La historia del experto en el libertador José Martí de visita a España para una conferencia y que arrastra (uno de los hallazgos del relato) la imagen recurrente en sus recuerdos de un amigo bailarín ensayando en un hotel desvencijado está llamada a señalar un recodo en el camino literario del autor cubano.
Augusto de Moreas, el maduro protagonista, quema su pasaporte, desaparece y se instala mal que bien en una humilde pensión en Barcelona, donde compartirá esperanzas vanas con la dueña, siendo así el primer personaje de Estévez que logra con éxito escapar del mundo habanero. «La huida es uno de los grandes temas de mi país, el más desgarrador porque ¿qué hay más triste que un país en el que nadie quiere estar?». Y se expande sobre la fuga, que en Cuba llega al extremo del «insilio: estás dentro y mentalmente no estás».

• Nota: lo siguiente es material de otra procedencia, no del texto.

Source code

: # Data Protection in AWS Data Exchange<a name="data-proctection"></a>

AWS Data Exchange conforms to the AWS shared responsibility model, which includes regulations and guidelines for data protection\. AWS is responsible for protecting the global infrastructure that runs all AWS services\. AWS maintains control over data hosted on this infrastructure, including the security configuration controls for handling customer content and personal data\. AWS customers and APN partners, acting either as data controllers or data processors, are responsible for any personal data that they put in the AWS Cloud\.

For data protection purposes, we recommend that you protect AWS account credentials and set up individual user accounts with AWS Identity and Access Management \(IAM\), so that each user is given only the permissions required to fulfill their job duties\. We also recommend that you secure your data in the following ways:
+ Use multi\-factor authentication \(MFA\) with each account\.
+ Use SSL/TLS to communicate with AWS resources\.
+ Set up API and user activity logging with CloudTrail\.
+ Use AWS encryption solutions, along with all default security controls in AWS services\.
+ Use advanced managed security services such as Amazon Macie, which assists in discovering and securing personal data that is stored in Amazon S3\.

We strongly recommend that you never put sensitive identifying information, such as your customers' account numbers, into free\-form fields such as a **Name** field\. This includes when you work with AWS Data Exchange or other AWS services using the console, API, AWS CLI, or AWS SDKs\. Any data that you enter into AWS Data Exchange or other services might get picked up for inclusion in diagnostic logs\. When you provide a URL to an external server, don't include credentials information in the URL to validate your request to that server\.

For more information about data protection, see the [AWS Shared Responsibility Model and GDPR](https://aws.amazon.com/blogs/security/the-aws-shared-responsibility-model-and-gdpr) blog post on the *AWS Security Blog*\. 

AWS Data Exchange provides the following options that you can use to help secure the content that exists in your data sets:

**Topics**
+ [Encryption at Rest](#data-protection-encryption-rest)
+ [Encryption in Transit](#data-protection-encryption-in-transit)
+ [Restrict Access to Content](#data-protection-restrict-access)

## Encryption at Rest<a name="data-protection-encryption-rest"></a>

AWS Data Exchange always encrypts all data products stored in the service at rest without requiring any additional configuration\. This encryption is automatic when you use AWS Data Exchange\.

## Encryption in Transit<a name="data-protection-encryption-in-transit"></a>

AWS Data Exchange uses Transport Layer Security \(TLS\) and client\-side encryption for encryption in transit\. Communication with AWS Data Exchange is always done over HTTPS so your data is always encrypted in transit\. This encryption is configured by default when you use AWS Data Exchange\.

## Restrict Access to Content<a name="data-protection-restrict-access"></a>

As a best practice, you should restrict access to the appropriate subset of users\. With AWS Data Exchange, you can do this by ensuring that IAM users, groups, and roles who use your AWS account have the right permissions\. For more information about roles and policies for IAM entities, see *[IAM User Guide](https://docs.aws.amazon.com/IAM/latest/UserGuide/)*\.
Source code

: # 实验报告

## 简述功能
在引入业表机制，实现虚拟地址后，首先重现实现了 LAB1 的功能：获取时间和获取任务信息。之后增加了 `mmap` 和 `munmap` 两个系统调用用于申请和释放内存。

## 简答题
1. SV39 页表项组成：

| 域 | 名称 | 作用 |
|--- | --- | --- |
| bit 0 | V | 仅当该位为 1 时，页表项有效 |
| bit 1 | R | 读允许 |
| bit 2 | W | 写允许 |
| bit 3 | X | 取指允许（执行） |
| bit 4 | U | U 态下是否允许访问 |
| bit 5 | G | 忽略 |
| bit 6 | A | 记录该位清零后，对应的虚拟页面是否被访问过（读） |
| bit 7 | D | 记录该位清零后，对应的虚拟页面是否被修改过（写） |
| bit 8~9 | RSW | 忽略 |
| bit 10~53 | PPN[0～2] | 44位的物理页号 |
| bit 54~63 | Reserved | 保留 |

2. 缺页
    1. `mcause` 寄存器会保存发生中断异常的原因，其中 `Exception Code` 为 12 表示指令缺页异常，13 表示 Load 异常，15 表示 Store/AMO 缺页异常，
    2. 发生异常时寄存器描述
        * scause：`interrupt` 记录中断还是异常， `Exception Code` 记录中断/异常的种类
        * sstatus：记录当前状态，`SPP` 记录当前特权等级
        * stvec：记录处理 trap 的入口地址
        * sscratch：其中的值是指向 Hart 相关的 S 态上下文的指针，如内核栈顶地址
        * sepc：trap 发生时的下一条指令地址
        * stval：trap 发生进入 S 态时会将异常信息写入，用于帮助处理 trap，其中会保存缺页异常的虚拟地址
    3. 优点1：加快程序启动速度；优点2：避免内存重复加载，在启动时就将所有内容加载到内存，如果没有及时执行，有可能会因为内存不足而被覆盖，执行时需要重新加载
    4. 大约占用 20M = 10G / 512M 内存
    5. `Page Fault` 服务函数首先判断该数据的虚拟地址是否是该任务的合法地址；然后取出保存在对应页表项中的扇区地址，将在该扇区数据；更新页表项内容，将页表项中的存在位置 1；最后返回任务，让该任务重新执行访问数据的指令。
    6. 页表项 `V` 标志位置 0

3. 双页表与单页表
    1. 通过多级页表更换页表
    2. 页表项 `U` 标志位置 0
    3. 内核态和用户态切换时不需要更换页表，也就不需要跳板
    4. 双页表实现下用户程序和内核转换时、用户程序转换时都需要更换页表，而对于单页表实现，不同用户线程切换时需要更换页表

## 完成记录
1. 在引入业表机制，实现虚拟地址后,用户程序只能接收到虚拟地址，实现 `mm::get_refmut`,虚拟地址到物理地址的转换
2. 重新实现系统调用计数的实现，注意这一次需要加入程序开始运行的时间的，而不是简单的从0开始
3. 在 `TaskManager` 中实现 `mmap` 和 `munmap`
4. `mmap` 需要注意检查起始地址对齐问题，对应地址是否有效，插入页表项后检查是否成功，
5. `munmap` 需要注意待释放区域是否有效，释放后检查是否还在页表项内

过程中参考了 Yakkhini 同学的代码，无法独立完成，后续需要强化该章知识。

La victoria del personaje, de alguna manera, es quizá la de su creador. «A mí el desarraigo me ha costado mucho porque salí de Cuba con 46 años y a esa edad…». Y mirando la caótica hilera de libros que reducen el pasillo, una biblioteca que ha reconstruido («tuve que dejarla allá, me vine con dos o tres libros; quien puede me va trayendo»), admite: «Siento que Cuba ya para mí es imposible; tengo 56 años y… El país que fue nunca será». ¿Ni con la salida de Fidel Castro? «Es como en El otoño del patriarca: como no saben si está muerto o no, sigue mandando; Fidel está tan en el imaginario colectivo que todo sigue igual, se está como en 1992 y con esta crisis ni con pesos convertibles se consigue comida me dicen. No, no espero grandes cambios».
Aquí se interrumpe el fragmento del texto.